■ EXERCISE GOAL:
There are pictures in the records below; leave them out and set down exactly the lines from the one holding "The response would" through the one holding "current preview session.".

■ SUPPLIED INFORMATION:
######

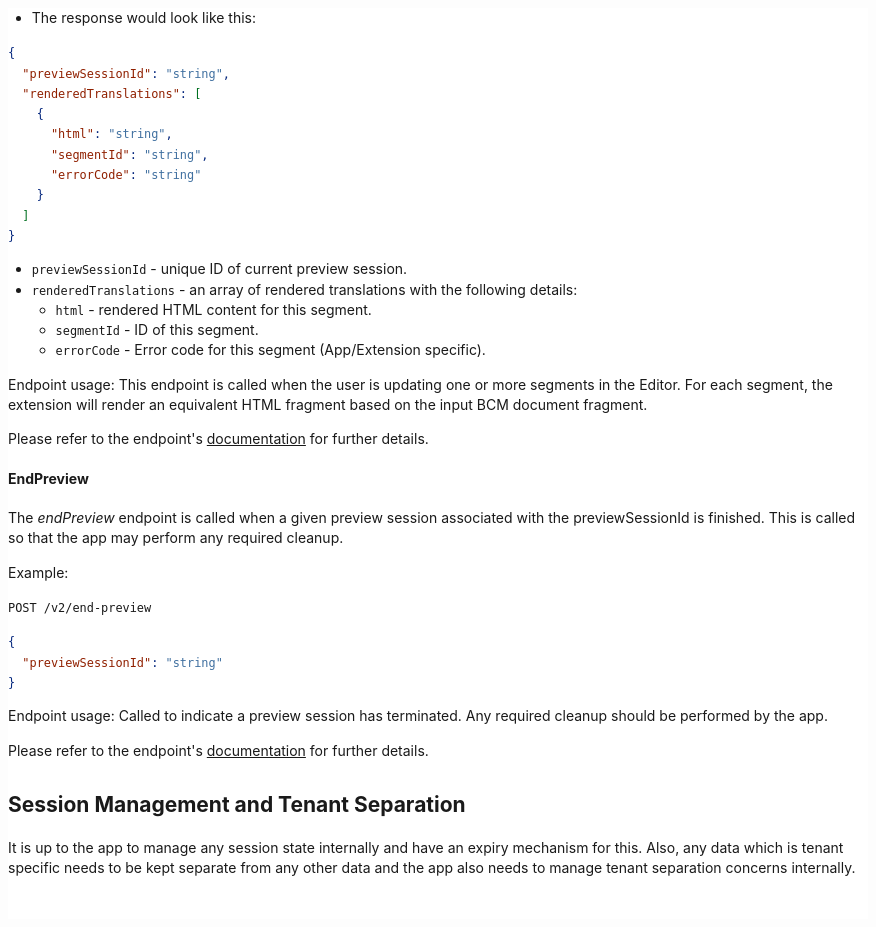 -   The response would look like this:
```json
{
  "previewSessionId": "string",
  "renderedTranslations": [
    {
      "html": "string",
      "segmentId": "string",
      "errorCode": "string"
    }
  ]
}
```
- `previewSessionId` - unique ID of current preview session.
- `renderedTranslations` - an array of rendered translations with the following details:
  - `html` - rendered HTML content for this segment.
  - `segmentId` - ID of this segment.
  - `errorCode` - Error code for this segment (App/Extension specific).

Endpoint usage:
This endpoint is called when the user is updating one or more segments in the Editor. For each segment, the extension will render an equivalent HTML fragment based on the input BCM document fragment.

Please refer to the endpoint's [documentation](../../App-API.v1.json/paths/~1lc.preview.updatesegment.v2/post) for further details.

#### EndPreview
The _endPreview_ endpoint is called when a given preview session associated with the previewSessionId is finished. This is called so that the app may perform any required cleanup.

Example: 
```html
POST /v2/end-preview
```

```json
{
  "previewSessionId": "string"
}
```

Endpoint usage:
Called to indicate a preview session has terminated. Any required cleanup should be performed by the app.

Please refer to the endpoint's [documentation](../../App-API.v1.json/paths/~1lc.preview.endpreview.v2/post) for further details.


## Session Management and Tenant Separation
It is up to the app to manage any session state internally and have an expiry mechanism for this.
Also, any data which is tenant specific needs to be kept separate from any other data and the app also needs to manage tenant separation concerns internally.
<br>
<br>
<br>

######

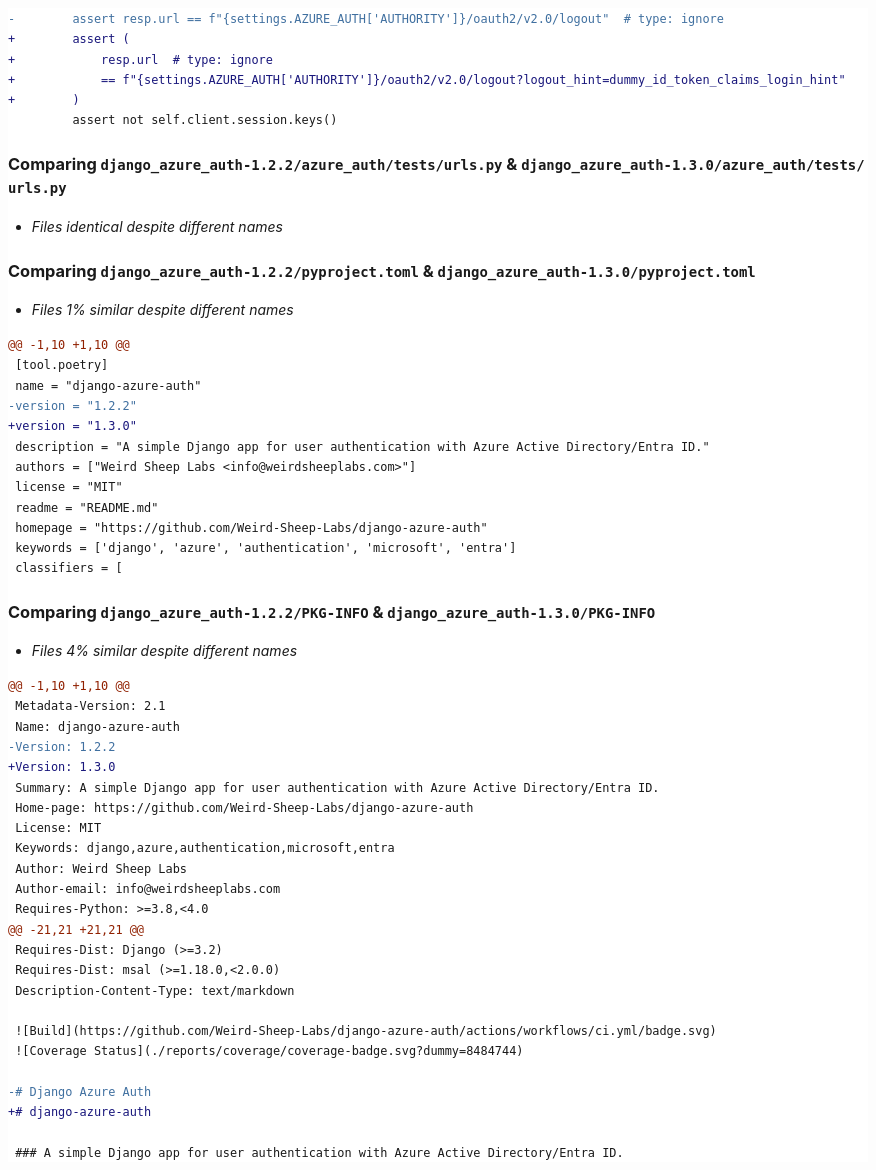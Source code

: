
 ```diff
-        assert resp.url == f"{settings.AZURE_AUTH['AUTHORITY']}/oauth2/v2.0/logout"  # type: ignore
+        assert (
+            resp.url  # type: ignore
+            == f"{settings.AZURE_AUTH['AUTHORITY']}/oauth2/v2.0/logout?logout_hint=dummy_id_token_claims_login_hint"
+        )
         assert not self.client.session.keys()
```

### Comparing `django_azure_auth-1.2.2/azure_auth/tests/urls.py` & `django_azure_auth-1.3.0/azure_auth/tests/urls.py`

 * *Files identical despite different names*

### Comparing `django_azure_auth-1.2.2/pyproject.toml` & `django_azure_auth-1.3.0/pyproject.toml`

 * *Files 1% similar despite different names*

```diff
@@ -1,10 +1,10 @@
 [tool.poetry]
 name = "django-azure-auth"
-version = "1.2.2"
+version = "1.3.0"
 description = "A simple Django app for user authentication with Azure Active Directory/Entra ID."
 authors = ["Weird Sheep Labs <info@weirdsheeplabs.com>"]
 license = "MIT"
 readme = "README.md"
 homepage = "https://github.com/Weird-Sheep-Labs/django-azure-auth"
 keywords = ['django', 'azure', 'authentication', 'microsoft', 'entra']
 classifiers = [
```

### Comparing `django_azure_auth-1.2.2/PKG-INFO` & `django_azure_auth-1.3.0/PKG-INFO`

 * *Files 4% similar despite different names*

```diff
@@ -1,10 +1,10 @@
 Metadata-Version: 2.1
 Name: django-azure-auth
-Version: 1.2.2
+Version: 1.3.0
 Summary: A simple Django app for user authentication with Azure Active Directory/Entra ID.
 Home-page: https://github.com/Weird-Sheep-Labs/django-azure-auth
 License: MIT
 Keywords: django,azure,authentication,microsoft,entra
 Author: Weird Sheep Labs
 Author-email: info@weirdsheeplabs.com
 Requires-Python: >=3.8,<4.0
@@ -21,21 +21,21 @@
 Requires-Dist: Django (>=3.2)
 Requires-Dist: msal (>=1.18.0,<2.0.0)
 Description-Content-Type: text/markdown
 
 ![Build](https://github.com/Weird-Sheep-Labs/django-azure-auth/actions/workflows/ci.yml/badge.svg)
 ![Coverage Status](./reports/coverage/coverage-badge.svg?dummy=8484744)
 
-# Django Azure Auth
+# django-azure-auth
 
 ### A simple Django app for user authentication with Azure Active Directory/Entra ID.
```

######

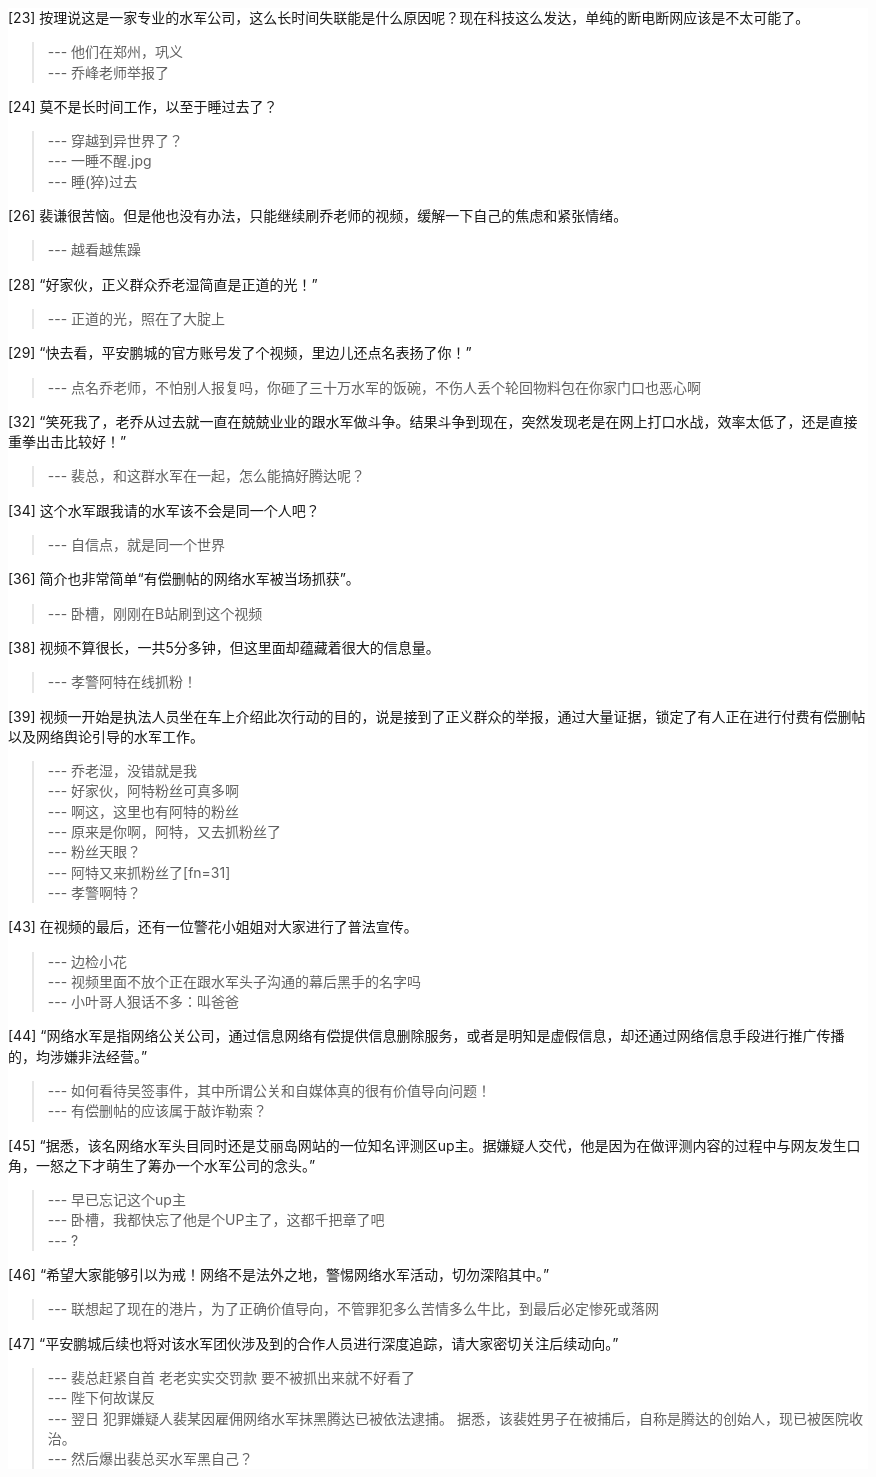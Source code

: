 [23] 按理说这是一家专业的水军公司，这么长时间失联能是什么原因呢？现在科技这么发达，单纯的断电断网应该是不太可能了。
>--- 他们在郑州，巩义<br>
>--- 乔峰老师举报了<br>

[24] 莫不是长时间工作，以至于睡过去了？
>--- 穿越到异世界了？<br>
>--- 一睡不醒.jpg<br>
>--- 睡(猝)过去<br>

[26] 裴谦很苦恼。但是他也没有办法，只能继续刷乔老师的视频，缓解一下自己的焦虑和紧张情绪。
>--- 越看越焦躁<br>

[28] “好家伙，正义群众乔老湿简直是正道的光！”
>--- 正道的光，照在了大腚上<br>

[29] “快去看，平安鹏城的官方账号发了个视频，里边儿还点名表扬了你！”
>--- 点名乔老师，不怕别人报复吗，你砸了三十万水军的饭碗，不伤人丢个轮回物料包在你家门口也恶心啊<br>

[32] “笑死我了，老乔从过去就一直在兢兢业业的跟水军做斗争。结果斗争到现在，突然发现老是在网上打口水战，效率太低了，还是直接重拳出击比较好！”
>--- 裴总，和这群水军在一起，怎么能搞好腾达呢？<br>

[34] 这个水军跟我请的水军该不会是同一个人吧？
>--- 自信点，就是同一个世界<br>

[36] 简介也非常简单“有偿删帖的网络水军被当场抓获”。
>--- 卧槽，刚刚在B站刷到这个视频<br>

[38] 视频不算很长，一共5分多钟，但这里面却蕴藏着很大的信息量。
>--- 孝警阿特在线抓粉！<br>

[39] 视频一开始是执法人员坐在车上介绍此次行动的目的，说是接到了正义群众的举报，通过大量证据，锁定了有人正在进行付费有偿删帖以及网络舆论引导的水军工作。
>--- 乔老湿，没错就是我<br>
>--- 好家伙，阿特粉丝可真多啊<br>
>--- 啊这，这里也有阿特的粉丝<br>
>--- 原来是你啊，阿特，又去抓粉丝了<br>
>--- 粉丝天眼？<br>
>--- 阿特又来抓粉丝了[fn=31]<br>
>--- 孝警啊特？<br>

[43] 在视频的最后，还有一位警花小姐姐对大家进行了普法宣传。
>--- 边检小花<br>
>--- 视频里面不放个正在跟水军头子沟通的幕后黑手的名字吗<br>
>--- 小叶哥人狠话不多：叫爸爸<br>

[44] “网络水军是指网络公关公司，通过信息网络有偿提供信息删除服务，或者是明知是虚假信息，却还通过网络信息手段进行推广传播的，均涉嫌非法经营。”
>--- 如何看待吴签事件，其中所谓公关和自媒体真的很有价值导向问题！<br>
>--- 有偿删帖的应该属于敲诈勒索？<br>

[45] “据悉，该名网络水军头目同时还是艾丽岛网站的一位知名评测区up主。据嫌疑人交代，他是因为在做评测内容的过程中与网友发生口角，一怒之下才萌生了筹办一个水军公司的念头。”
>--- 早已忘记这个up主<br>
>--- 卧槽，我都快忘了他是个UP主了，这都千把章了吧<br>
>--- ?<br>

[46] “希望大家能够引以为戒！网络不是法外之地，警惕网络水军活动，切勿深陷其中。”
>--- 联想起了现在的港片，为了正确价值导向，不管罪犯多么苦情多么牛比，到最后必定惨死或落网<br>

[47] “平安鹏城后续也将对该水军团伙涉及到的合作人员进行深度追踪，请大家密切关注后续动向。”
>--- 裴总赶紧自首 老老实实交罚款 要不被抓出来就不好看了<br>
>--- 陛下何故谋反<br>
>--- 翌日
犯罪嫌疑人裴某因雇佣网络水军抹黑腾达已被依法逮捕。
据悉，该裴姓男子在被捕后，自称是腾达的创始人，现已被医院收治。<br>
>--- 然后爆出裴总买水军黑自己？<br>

######

■ ANSWER TO THIS PROBLEM:
 -   The response would look like this:
```json
{
  "previewSessionId": "string",
  "renderedTranslations": [
    {
      "html": "string",
      "segmentId": "string",
      "errorCode": "string"
    }
  ]
}
```
- `previewSessionId` - unique ID of current preview session.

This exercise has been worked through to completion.